::: Dataset records
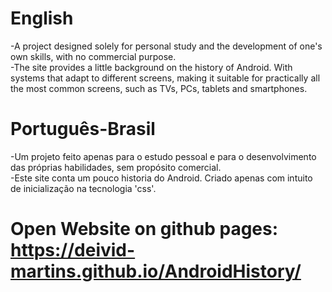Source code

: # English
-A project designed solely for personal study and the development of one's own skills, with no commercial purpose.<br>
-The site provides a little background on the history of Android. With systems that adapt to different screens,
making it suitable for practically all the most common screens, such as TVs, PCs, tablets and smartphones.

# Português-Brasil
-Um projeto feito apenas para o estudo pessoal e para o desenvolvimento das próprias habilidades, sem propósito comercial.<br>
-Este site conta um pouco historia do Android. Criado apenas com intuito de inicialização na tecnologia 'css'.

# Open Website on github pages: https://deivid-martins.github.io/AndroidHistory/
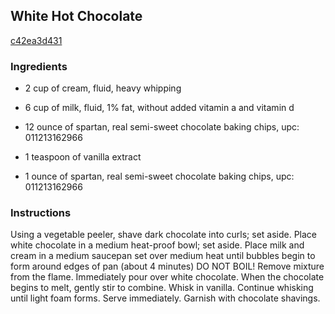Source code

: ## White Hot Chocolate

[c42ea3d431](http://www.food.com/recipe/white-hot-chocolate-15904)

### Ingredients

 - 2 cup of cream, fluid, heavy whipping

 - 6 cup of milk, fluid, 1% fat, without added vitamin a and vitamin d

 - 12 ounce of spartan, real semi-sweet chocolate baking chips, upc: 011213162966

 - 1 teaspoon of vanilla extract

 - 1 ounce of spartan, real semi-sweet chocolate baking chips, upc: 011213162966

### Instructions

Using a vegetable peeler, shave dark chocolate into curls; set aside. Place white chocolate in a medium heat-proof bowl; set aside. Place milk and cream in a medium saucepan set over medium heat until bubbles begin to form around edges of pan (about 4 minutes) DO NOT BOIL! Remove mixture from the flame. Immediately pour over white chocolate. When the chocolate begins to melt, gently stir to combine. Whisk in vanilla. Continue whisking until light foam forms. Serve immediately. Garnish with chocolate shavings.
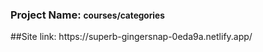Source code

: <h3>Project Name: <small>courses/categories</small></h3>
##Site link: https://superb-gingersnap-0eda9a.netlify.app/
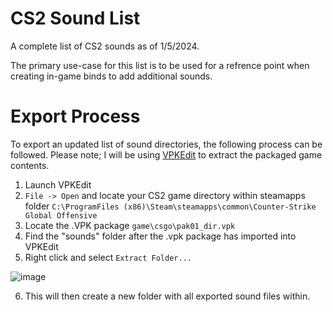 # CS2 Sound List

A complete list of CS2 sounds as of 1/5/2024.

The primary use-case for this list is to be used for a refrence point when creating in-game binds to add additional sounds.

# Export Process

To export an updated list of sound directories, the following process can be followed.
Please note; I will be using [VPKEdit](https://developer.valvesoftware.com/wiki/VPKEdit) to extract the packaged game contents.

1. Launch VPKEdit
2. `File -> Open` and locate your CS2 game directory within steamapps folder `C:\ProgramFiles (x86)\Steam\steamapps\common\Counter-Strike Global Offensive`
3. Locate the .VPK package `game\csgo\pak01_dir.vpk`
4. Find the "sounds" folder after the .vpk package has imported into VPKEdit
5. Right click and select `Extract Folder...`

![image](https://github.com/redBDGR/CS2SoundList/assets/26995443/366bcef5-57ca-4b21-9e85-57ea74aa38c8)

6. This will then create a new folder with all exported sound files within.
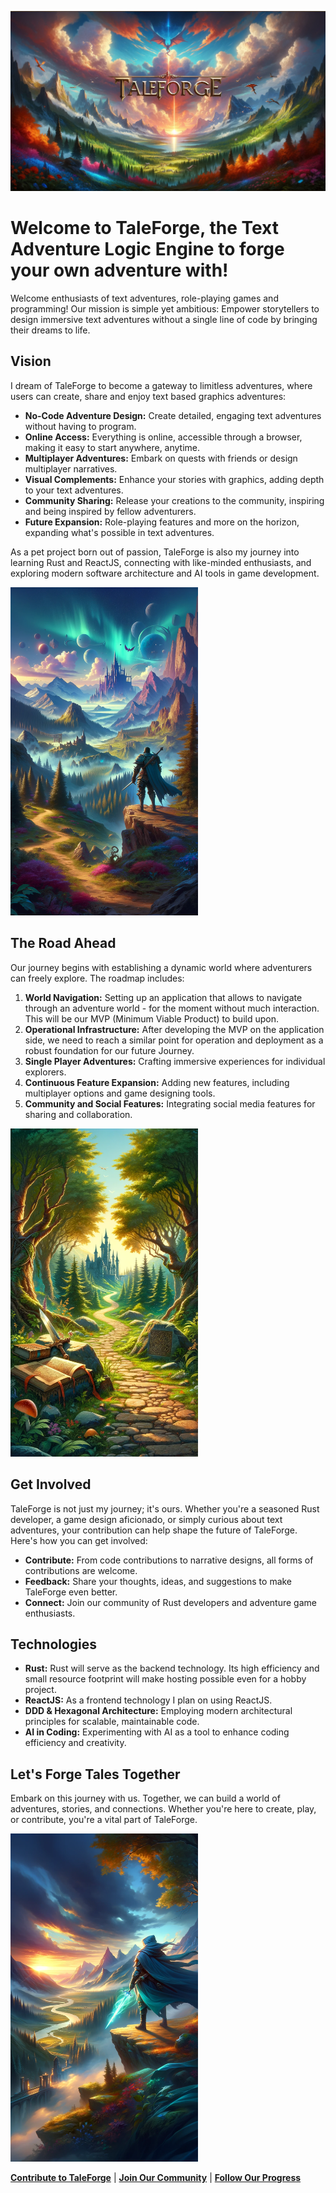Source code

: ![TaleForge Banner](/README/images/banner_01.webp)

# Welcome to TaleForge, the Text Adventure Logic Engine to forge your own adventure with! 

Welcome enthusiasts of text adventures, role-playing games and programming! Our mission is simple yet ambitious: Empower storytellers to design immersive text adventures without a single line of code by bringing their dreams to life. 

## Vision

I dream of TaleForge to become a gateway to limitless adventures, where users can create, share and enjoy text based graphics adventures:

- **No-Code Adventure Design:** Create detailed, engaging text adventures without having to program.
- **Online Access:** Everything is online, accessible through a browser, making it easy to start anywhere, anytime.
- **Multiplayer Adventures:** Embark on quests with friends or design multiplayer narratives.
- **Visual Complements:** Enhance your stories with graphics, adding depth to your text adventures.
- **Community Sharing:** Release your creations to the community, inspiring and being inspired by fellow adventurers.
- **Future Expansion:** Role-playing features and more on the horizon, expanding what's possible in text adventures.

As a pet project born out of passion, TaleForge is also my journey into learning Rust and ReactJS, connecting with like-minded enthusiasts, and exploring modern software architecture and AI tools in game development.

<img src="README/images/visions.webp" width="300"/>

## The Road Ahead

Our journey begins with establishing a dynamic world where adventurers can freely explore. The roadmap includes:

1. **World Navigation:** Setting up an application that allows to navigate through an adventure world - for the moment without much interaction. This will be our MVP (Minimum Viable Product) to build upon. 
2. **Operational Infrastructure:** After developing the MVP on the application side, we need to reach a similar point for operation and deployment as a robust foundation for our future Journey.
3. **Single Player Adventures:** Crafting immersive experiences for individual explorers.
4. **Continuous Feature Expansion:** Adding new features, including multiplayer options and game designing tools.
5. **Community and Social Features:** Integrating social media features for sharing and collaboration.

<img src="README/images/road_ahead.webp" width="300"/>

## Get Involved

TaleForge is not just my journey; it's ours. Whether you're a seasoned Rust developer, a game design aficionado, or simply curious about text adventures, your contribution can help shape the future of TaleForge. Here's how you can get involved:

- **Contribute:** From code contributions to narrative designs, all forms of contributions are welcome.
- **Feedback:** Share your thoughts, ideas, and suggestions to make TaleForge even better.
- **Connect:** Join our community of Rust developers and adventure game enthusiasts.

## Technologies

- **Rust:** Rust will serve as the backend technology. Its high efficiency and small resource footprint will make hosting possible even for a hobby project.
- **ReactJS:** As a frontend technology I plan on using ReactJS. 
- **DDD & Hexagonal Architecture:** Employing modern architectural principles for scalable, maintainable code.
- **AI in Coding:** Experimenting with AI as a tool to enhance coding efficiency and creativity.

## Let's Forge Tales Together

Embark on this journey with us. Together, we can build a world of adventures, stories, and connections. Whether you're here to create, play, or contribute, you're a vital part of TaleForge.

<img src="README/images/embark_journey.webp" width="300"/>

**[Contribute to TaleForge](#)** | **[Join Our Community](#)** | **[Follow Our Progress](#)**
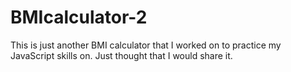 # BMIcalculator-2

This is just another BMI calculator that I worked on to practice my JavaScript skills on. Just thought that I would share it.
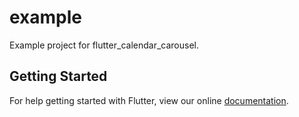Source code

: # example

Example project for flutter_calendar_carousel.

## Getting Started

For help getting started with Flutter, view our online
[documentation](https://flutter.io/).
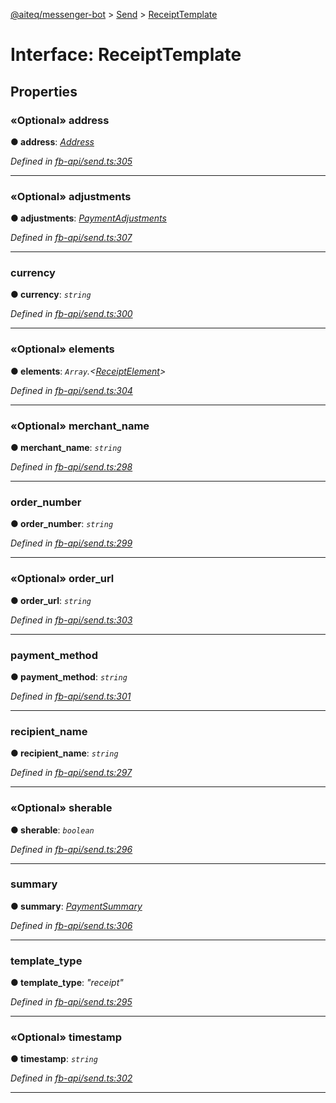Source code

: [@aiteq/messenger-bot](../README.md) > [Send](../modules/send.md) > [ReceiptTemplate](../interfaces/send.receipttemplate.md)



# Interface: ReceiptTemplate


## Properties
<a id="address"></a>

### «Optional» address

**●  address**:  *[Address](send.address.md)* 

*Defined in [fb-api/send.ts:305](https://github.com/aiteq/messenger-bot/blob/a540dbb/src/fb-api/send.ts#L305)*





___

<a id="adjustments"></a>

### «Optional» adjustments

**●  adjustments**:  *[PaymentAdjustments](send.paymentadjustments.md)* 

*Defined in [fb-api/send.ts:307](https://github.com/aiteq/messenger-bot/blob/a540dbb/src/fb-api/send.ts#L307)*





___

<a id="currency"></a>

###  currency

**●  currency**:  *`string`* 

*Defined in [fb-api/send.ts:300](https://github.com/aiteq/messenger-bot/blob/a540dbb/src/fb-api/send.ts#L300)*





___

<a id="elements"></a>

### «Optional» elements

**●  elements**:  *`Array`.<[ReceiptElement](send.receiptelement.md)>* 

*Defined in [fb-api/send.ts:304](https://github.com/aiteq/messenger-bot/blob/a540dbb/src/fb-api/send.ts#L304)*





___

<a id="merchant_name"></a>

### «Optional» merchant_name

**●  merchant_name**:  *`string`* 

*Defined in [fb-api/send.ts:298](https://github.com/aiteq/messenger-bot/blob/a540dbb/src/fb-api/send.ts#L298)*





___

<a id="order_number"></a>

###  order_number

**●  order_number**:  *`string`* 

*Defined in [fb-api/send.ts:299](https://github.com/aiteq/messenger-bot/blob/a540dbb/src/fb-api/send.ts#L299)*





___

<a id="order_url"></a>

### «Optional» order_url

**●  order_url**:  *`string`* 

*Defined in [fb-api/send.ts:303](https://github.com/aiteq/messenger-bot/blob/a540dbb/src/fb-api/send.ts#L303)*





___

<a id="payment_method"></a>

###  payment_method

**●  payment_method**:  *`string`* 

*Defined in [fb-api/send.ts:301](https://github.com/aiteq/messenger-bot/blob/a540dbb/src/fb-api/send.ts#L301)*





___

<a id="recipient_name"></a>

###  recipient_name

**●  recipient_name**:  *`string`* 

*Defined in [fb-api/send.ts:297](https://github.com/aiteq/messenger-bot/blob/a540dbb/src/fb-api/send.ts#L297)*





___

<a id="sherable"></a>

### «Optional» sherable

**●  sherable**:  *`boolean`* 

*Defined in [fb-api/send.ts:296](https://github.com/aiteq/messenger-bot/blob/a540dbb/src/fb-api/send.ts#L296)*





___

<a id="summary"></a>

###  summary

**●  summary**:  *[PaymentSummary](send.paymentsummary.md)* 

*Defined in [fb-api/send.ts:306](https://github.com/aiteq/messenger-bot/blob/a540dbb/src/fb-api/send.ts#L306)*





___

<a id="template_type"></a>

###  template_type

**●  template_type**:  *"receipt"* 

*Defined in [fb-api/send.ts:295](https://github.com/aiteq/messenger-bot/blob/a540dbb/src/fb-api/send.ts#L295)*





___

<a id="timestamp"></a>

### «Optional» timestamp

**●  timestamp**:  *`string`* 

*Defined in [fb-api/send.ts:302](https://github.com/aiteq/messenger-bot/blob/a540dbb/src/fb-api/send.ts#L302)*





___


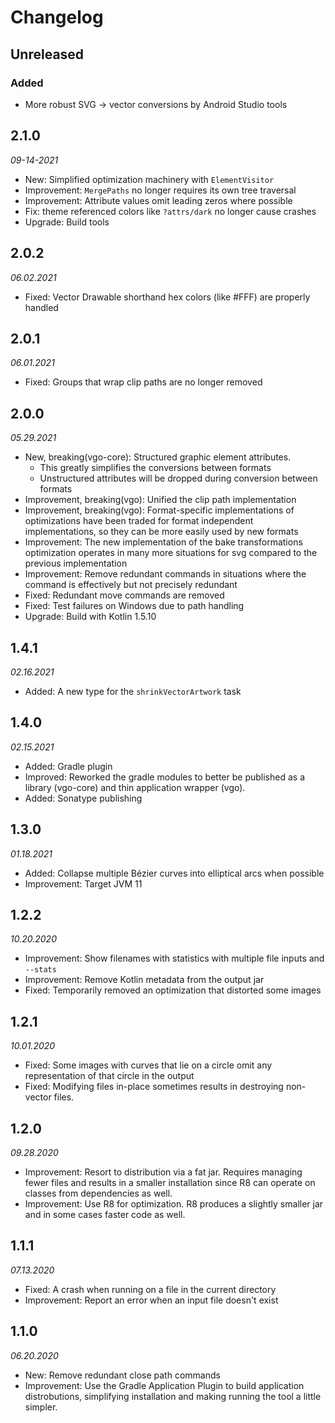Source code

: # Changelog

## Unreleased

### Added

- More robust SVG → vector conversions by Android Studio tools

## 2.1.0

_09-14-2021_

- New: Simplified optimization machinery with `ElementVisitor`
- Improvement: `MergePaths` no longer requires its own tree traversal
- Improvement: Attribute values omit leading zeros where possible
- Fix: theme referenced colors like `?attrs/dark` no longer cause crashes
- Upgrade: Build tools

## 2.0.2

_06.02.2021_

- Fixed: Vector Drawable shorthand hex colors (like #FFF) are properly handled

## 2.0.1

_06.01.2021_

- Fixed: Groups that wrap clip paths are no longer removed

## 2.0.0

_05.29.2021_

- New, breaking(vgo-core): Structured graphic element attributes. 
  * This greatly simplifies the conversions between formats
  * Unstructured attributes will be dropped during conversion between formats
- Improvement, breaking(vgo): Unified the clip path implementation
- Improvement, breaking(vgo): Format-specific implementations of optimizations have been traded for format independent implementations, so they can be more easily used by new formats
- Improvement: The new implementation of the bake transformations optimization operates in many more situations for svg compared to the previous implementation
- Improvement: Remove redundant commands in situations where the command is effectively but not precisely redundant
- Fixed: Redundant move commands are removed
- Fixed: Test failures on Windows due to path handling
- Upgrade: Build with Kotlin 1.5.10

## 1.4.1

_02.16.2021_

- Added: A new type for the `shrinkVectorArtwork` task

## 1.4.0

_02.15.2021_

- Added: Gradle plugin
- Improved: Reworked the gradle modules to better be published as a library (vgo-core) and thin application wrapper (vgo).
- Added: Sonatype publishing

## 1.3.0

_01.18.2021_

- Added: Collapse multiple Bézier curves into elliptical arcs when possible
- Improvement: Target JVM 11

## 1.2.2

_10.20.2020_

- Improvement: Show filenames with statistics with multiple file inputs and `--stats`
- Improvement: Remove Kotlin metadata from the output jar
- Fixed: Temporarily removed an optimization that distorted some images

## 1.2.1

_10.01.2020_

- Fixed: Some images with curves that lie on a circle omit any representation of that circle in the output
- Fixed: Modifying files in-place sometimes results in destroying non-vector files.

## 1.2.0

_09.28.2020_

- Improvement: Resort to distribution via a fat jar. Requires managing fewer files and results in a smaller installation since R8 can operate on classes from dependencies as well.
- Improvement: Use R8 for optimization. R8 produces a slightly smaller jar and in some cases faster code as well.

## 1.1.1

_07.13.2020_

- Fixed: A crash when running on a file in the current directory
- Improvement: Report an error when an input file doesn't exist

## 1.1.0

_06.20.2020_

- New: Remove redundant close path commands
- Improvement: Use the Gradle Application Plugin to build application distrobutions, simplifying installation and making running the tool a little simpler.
::::::
Problem description >>
Every line of the material that includes the word "curves" needs to be copied.

Output for this task >>
- Added: Collapse multiple Bézier curves into elliptical arcs when possible
- Fixed: Some images with curves that lie on a circle omit any representation of that circle in the output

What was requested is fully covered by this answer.